--- WHAT YOU SHOULD DO ---
Here are the records. Write out exactly the lines between the one holding "in harmonic analysis, partial" and the one holding "Hausdorff dimension $n$.", inclusive.

[[ SOURCE DATA, beginning ]]

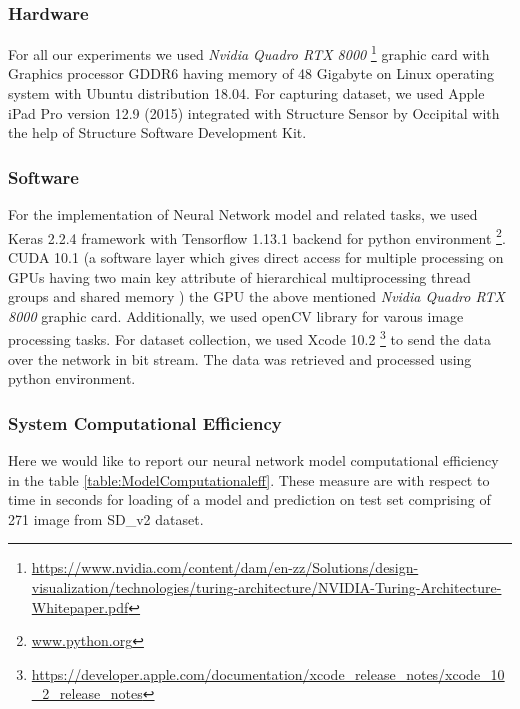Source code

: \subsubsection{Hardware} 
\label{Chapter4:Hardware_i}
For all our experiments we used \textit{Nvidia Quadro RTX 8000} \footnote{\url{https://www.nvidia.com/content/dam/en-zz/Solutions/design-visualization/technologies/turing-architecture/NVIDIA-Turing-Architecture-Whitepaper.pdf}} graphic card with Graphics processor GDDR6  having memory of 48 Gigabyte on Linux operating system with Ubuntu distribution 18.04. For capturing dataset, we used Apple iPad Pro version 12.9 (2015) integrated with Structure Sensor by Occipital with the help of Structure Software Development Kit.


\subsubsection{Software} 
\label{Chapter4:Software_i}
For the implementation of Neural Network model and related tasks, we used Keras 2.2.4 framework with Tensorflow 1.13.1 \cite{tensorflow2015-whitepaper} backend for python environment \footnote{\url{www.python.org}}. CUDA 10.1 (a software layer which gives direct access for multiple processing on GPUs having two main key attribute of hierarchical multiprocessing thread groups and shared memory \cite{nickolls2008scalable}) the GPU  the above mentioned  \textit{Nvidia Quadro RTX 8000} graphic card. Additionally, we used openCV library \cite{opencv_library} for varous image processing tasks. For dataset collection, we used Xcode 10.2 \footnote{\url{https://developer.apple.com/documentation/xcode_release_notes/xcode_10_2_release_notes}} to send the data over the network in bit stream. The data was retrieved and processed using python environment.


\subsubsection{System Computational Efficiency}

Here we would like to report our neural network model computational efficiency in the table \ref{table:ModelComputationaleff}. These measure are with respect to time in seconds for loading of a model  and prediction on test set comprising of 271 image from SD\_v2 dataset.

[[ SOURCE DATA, end ]]
[[ SOURCE DATA, beginning ]]

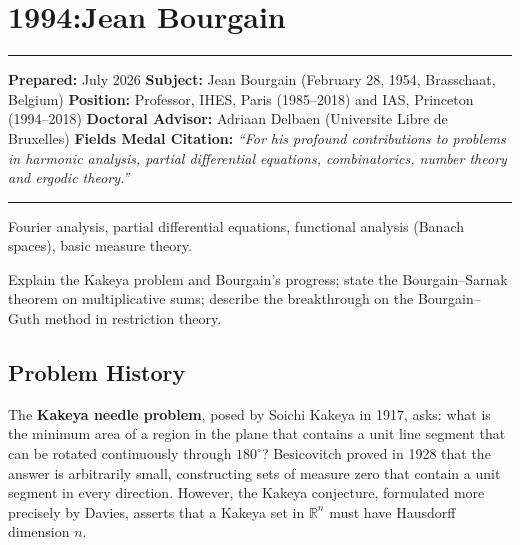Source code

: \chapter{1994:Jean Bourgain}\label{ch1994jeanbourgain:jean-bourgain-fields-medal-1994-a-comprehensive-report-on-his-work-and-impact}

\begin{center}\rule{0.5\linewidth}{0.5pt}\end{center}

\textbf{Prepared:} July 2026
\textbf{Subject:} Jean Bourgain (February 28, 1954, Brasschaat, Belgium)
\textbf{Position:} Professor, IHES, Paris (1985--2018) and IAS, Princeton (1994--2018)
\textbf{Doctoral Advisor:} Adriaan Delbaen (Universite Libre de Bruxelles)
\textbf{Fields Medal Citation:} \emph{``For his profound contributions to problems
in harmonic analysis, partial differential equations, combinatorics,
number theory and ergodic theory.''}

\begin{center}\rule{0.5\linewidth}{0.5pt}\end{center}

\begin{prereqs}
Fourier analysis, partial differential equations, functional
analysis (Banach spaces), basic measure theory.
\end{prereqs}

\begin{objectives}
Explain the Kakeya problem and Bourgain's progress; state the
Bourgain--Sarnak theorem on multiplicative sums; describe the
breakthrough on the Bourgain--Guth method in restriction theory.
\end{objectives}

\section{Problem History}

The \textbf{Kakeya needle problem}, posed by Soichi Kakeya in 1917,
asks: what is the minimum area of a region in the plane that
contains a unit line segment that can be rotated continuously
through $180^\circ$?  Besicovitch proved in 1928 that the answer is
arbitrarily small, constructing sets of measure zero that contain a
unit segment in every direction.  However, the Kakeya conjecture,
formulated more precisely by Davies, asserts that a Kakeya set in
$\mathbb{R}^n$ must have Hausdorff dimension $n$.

[[ SOURCE DATA, end ]]

--- PROBLEM SOLUTION ---
in harmonic analysis, partial differential equations, combinatorics,
number theory and ergodic theory.''}

\begin{center}\rule{0.5\linewidth}{0.5pt}\end{center}

\begin{prereqs}
Fourier analysis, partial differential equations, functional
analysis (Banach spaces), basic measure theory.
\end{prereqs}

\begin{objectives}
Explain the Kakeya problem and Bourgain's progress; state the
Bourgain--Sarnak theorem on multiplicative sums; describe the
breakthrough on the Bourgain--Guth method in restriction theory.
\end{objectives}

\section{Problem History}

The \textbf{Kakeya needle problem}, posed by Soichi Kakeya in 1917,
asks: what is the minimum area of a region in the plane that
contains a unit line segment that can be rotated continuously
through $180^\circ$?  Besicovitch proved in 1928 that the answer is
arbitrarily small, constructing sets of measure zero that contain a
unit segment in every direction.  However, the Kakeya conjecture,
formulated more precisely by Davies, asserts that a Kakeya set in
$\mathbb{R}^n$ must have Hausdorff dimension $n$.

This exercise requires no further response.